---------- Given data
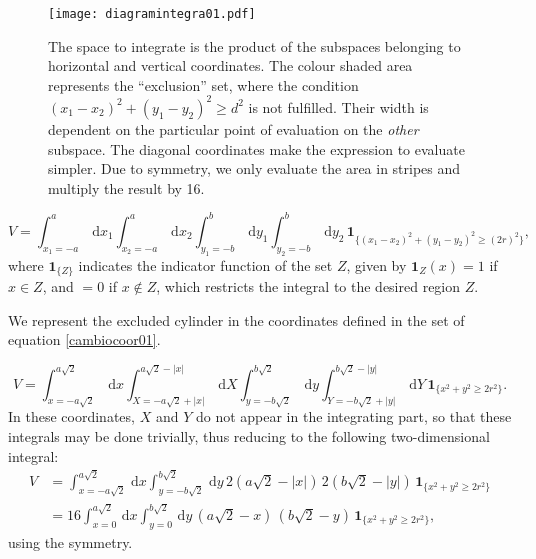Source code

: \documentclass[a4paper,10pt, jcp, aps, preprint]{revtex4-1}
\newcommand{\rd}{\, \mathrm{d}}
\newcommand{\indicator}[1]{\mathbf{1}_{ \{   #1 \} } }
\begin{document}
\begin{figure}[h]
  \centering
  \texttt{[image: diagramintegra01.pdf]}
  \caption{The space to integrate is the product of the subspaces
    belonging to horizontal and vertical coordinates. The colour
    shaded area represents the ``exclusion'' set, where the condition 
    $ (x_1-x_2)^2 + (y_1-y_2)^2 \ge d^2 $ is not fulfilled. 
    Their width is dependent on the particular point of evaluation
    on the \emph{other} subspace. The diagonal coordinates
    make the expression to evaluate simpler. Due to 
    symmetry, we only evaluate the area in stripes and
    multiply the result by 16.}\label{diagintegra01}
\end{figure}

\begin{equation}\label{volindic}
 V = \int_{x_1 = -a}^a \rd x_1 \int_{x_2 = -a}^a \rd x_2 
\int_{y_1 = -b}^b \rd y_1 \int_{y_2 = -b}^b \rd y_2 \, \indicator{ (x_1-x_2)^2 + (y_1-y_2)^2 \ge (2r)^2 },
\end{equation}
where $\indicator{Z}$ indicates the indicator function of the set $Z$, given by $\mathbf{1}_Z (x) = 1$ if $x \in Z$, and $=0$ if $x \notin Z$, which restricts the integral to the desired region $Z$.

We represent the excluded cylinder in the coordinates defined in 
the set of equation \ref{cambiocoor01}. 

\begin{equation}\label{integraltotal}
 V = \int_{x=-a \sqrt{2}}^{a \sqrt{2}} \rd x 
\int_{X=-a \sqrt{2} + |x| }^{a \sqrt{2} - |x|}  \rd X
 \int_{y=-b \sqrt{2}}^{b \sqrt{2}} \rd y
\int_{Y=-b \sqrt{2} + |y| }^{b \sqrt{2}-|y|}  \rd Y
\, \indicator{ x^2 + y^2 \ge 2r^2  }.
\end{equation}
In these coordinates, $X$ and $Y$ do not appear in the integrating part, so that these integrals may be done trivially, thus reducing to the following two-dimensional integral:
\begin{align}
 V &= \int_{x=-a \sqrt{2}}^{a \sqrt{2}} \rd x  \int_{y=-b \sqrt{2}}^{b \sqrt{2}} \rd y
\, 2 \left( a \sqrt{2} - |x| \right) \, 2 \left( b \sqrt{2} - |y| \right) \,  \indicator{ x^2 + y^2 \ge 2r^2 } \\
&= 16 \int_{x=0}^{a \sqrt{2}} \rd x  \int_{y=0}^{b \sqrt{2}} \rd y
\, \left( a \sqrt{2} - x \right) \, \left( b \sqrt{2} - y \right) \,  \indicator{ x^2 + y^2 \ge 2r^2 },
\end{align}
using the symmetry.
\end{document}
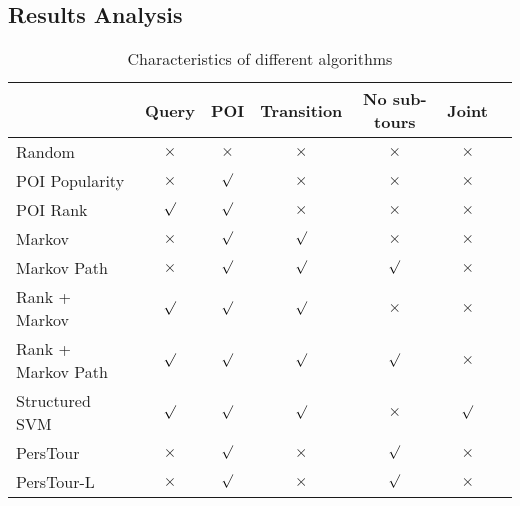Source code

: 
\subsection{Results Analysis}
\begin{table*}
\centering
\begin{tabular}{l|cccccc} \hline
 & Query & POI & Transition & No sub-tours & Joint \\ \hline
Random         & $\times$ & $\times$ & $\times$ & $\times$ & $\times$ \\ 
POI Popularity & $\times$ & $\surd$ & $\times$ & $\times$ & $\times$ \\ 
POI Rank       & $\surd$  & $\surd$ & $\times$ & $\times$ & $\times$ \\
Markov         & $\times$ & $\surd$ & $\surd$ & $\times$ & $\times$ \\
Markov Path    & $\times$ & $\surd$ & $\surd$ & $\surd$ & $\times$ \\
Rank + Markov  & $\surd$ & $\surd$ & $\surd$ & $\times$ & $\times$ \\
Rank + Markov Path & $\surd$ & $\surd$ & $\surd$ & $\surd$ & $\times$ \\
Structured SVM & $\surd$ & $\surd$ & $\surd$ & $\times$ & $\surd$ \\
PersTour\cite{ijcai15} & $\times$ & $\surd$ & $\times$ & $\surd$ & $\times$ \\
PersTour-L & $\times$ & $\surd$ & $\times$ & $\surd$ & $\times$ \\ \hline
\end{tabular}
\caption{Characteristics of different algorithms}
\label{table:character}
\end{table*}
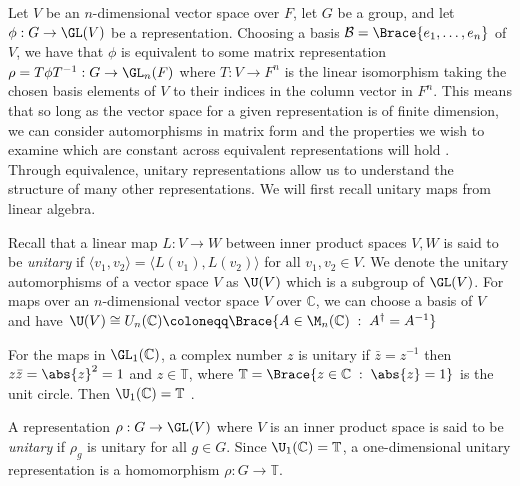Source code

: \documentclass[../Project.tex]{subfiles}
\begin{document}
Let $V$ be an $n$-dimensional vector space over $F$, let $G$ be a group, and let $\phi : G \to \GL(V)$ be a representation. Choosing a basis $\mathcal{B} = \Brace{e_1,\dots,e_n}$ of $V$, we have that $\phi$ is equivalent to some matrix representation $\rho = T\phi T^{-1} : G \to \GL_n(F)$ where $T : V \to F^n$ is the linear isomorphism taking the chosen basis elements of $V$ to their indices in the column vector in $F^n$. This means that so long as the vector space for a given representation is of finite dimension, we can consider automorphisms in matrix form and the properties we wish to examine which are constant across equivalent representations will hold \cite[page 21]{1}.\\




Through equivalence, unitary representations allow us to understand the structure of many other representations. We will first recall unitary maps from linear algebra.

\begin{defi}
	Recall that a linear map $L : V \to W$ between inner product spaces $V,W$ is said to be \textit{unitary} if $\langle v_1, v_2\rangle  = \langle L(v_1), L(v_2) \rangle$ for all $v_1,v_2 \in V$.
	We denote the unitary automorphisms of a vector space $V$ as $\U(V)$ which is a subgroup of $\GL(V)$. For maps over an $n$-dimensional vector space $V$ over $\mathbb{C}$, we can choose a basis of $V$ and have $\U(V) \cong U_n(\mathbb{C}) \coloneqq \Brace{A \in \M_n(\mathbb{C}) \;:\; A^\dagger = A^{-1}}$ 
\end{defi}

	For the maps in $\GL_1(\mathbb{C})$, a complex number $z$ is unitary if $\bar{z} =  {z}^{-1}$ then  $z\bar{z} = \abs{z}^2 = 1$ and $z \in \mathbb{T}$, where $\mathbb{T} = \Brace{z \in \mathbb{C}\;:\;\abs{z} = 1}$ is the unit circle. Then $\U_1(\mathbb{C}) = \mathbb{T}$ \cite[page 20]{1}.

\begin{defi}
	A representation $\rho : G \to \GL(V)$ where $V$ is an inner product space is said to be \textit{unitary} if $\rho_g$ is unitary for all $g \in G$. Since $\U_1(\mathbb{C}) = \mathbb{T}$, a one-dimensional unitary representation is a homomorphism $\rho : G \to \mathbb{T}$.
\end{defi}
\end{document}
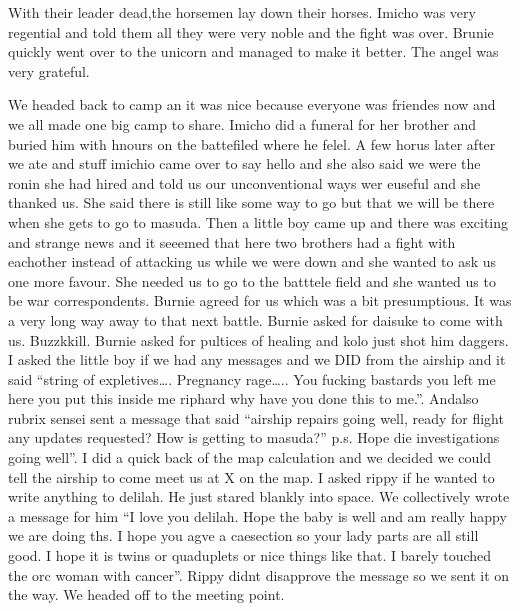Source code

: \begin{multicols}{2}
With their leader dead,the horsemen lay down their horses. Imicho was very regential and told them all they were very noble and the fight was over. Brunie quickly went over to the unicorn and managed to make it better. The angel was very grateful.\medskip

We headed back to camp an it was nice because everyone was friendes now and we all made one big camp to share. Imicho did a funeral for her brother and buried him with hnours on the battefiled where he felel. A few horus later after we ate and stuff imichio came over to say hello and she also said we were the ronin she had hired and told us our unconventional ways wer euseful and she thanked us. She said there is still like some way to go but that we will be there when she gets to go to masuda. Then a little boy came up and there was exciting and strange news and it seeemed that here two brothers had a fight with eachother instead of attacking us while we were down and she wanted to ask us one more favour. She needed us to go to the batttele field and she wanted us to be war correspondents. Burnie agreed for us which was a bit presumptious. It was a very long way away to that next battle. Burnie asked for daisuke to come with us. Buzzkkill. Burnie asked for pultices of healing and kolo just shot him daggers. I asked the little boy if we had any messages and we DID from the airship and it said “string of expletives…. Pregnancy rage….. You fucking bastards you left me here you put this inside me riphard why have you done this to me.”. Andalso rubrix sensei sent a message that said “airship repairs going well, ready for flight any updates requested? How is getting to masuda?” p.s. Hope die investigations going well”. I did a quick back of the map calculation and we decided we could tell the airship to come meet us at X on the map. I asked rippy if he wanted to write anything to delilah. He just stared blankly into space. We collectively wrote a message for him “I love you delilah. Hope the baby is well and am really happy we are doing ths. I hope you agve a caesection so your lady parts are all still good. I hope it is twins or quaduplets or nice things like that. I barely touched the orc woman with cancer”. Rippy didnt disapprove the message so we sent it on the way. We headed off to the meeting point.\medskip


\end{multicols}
--------------------
---------- Given data
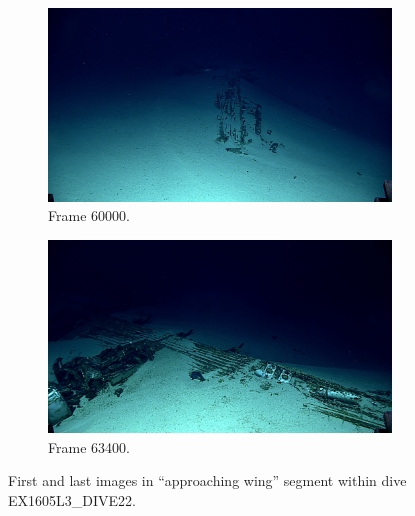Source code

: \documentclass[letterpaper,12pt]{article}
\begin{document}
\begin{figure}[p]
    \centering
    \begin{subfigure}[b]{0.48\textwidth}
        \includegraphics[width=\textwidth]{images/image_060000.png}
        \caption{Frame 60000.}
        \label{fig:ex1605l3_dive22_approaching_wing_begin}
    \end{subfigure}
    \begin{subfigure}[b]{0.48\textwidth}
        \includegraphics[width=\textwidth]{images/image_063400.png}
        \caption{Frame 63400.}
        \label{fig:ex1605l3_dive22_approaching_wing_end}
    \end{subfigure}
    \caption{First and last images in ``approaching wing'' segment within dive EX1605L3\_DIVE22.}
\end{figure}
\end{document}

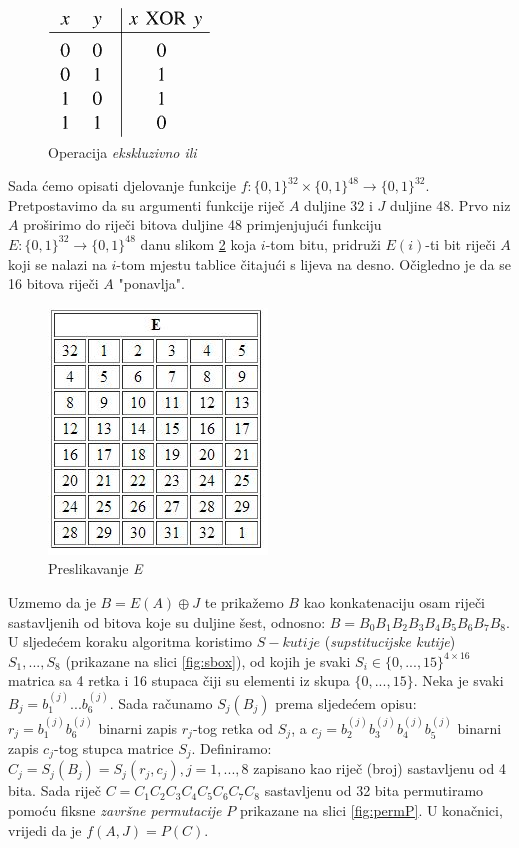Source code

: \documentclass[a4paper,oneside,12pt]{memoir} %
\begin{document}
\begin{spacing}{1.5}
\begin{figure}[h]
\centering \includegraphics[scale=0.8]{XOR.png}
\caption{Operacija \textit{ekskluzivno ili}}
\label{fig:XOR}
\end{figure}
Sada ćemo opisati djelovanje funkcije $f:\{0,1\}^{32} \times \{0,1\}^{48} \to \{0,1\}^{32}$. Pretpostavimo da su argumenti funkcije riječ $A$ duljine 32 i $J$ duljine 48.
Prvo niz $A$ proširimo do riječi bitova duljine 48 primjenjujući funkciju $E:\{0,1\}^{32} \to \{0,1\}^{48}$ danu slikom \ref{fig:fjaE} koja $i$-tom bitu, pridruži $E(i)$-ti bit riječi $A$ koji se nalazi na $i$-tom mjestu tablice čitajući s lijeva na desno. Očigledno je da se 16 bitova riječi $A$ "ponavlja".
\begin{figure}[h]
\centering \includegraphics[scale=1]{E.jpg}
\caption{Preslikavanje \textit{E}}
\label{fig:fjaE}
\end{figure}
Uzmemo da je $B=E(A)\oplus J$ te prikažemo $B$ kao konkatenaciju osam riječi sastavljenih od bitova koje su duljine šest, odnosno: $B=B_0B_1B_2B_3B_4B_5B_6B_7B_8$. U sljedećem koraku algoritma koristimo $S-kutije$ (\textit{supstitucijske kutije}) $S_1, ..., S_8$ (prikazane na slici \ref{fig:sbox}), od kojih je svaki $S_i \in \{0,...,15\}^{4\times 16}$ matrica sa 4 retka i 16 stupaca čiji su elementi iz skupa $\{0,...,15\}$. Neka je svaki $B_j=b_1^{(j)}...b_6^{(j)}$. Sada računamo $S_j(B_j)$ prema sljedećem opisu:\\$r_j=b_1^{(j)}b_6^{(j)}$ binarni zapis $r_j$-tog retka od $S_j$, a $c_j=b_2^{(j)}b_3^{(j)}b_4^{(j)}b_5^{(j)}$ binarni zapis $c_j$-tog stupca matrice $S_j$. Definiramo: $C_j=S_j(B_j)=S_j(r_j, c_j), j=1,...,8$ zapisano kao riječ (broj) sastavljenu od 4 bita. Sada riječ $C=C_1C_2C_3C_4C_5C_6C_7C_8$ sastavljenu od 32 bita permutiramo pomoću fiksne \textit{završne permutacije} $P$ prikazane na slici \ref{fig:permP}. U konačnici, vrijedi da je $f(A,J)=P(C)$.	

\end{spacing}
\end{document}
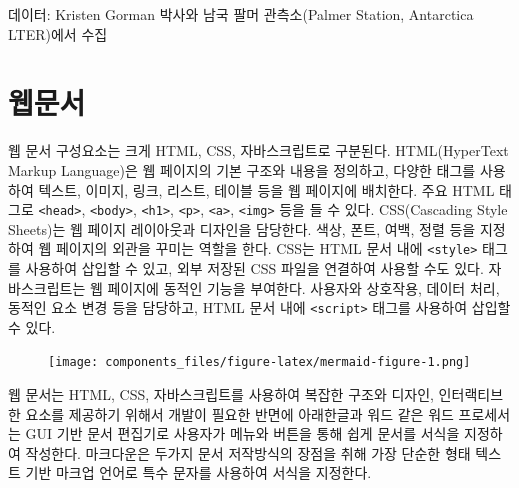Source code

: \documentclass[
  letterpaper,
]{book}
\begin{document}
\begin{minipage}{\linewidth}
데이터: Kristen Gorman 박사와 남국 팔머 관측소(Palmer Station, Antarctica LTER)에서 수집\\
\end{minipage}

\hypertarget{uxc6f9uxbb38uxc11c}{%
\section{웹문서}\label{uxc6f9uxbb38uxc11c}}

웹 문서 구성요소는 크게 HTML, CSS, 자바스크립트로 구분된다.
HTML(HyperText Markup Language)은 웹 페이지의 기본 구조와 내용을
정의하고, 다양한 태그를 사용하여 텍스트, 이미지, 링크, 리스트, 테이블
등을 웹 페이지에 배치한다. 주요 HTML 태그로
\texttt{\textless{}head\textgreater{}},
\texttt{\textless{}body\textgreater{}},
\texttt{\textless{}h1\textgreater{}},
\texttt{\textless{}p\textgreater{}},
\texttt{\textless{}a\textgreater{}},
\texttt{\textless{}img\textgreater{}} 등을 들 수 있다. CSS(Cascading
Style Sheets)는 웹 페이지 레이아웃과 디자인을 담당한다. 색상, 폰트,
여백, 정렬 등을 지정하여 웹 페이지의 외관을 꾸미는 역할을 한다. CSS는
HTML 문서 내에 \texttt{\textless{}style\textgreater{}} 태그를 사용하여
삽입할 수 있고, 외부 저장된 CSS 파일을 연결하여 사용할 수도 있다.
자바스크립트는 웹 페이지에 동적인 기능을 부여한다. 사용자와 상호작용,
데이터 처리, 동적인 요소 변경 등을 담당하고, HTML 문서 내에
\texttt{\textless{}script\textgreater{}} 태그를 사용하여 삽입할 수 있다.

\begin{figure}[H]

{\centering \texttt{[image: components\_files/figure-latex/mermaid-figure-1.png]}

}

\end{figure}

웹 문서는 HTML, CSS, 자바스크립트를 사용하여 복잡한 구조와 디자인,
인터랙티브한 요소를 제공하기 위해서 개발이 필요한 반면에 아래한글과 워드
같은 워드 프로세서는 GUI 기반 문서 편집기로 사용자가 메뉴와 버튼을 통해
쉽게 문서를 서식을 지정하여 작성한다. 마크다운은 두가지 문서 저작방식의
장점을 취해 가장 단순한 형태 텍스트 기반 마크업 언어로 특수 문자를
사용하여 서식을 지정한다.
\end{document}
--------------------
---------- Given data
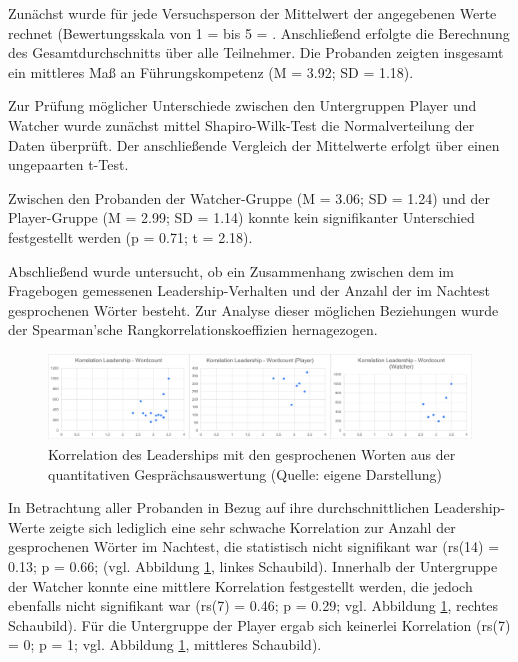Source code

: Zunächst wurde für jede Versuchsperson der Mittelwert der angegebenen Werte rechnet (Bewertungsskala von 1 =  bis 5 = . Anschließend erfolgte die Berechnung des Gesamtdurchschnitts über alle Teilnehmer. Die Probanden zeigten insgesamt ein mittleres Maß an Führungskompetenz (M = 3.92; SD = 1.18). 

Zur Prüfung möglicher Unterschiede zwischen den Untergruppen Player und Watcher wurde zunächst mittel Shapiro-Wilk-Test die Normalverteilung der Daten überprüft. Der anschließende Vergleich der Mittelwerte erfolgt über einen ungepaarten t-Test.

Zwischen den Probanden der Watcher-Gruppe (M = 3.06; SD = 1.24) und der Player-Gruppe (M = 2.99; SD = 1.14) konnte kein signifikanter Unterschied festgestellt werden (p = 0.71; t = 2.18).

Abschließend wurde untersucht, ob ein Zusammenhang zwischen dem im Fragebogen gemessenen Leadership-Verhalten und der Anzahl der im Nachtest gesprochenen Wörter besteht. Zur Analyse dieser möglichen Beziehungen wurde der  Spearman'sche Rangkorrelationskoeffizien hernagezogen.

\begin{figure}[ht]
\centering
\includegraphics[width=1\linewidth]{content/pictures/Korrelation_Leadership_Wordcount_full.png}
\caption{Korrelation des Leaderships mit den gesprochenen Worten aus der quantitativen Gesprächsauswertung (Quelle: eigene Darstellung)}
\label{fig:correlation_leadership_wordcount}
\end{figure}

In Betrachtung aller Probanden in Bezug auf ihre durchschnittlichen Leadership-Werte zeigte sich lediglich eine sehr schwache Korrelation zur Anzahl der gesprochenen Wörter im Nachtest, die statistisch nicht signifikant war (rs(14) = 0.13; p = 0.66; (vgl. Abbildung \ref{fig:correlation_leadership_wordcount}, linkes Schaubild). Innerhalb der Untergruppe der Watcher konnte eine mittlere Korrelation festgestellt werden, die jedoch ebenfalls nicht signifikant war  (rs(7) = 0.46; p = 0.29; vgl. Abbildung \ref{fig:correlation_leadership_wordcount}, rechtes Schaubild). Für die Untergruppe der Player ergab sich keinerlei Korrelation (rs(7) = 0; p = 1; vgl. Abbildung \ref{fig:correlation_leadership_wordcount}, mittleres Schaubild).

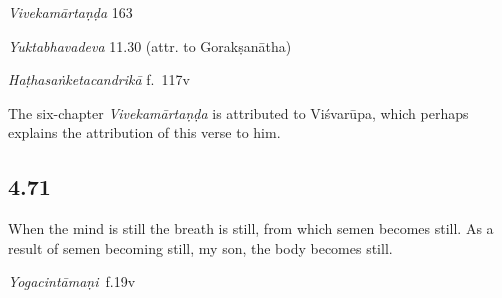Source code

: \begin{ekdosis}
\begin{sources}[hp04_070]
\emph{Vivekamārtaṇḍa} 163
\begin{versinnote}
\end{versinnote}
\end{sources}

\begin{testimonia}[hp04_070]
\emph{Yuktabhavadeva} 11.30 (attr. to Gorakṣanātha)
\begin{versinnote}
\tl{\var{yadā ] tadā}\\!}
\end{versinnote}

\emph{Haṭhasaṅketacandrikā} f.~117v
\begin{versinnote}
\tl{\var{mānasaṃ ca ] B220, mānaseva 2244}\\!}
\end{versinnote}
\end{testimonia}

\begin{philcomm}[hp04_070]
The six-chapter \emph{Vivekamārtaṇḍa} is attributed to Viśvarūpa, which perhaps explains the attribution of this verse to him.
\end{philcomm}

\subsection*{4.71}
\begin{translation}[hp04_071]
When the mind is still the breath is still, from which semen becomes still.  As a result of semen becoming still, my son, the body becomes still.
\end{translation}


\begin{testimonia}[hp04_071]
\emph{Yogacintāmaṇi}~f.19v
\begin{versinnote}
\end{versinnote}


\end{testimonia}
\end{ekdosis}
--------------------
Lines with the word "textgreater" in them are the answer; report each one from the data.

- Exercise response
\texttt{\textless{}head\textgreater{}},
\texttt{\textless{}body\textgreater{}},
\texttt{\textless{}h1\textgreater{}},
\texttt{\textless{}p\textgreater{}},
\texttt{\textless{}a\textgreater{}},
\texttt{\textless{}img\textgreater{}} 등을 들 수 있다. CSS(Cascading
HTML 문서 내에 \texttt{\textless{}style\textgreater{}} 태그를 사용하여
\texttt{\textless{}script\textgreater{}} 태그를 사용하여 삽입할 수 있다.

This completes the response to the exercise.